Einsiedeln verabschiedet sich von verstorbenem Welttheater-Komponisten Bruno Amstad
Bis zuletzt arbeitete er an der Jubiläumsproduktion des Welttheaters Einsiedeln mit: Der bekannte Luzerner Musiker und Vokalkünstler Bruno Amstad ist mit 59 Jahren an einer Krebserkrankung gestorben. In Einsiedeln wurde er im Rahmen einer grossen Feier verabschiedet.
Wolfgang Holz
Hatte er eine Vorahnung? Man könnte es meinen. Traurige Gewissheit ist: Am Tag, an dem der krebskranke Bruno Amstad aus dem Leben schied, hatte der 59-Jährige am Morgen noch an die Chorleitung seine Musik und seine Gesänge, die er für das Welttheater komponiert hatte, verschickt.
«Am Abend ist er dann verstorben», berichtet Peter Lüthi, Kommunikationsverantwortlicher der Welttheatergesellschaft in Einsiedeln, gegenüber kath.ch.
Im Juni startet Welttheater
Am 11. Juni startet in Einsiedeln das durch die Corona-Epidemie verschobene Welttheater. Der berühmte schweizerische Romanautor Lukas Bärfuss konnte als Dramaturg gewonnen werden. Der bekannte Musiker Bruno Amstad war seit eineinhalb Jahren für die musikalische Leitung zuständig.
«Er hat zahlreiche Gesänge komponiert ebenso verschiedene Orchesterelemente, Märsche, beschwingte Rhythmen, Stimmungen», beschreibt Lüthi, was die Zuschauer musikalisch am Welttheater erwartet. Er habe viel mit Synthesizer und vor allem mit seiner aussergewöhnlichen Stimme gearbeitet. Musikalisch gesehen war Bruno Amstad ein Selfmade-Ausnahmetalent.
Stimmkünstler und Komponist
Seine bisher einzige CD «Tiniest sparks but enormously hip» (deutsch: «Kleinste Funken, aber enorm hip») gibt mit ihren innigen World-Facetten nur einen kleinen Ausschnitt aus seinem Kosmos stimmlicher Ausdrucksmöglichkeiten.

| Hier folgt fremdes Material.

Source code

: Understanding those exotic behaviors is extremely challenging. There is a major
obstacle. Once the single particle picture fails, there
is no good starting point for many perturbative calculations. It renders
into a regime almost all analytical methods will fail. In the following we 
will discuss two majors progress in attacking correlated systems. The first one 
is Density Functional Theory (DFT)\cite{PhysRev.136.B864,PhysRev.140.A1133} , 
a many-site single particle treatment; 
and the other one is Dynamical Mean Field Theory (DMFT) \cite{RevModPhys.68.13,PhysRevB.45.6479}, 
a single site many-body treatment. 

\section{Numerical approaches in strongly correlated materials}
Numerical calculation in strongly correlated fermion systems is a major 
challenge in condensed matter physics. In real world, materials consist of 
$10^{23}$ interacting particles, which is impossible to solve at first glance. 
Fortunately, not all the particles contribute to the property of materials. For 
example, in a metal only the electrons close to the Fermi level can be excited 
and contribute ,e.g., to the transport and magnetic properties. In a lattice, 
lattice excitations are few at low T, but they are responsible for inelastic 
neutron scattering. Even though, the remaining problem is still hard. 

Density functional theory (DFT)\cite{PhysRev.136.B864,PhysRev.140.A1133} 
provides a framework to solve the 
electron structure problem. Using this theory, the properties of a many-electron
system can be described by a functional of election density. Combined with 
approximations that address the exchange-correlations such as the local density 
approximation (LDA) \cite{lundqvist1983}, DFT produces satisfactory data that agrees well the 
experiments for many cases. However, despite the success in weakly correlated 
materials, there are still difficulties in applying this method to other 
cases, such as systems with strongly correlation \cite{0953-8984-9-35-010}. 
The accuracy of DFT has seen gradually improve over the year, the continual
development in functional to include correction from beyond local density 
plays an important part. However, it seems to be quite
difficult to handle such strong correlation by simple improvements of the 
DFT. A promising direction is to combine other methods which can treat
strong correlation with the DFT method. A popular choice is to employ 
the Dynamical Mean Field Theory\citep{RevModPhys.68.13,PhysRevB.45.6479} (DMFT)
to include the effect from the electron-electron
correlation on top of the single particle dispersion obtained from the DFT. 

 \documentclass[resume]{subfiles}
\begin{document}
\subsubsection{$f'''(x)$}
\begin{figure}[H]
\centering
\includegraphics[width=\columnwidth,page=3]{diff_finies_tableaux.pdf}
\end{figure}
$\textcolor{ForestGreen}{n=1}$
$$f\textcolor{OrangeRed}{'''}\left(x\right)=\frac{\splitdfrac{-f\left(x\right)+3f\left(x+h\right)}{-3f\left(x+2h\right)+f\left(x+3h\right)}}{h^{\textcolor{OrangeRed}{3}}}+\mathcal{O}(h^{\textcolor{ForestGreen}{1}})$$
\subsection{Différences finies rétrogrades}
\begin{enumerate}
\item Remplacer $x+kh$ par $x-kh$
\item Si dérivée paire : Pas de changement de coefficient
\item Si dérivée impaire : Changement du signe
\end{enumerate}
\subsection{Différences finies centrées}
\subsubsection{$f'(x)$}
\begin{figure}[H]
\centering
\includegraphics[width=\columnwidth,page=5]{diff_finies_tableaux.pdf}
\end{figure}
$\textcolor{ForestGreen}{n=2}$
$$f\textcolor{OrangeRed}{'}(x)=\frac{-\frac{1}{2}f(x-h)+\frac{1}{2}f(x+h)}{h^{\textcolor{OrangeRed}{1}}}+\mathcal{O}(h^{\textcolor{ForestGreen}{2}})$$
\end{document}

Der 59-jährige Sänger, Stimmkünstler und Komponist, stammte aus der Innerschweiz und hatte seine musikalischen Wurzeln in der Rockmusik, Soul und Funk. Später widmete er sich vermehrt dem Jazz und der improvisierten Musik. Fasziniert von der Musik und den Gesängen anderer Kulturen arbeitete Amstad auch immer wieder mit Musikern aus der ganzen Welt zusammen.
Autodidaktisch Gesangstechniken erarbeitet
Aus Mangel an Gesangslehrern erarbeitete er sich verschiedene Gesangstechniken autodidaktisch. Das Experimentieren mit der Stimme ist dadurch zu einem festen Bestandteil in Amstads Schaffen geworden. Inspiriert durch ethnische Gesänge aus verschiedensten Kulturen entwickelte Amstad bald eine eigene Sprache und somit seinen unverkennbaren Stil.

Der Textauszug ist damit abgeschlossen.